• [Extracted information]:
········

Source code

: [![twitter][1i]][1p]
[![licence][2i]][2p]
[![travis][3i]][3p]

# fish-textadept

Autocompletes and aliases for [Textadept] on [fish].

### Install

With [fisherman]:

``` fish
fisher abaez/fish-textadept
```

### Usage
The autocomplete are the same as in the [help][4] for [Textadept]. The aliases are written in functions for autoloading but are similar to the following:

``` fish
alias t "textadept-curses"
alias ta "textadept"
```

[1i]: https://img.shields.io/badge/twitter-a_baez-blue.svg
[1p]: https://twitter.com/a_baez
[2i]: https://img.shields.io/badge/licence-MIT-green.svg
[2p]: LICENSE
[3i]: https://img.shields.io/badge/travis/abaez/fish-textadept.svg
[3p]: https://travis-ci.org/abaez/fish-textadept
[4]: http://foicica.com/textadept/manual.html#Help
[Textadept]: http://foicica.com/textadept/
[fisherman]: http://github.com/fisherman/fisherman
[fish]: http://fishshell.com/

········

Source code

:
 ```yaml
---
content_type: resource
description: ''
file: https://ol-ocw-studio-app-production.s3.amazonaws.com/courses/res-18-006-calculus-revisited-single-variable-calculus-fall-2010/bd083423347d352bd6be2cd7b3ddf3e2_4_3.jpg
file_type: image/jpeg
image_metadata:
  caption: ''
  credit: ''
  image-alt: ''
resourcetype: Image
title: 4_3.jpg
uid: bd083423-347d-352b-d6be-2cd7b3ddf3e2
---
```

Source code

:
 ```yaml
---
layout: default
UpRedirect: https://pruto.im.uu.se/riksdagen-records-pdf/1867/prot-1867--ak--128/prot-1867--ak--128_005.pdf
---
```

········

Output only an exact transcription of the lines above from the one with "[Textadept]: http://foicica.com/textadept/" up to and including the one with "[fish]: http://fishshell.com/".

• [Exercise solution]:
[Textadept]: http://foicica.com/textadept/
[fisherman]: http://github.com/fisherman/fisherman
[fish]: http://fishshell.com/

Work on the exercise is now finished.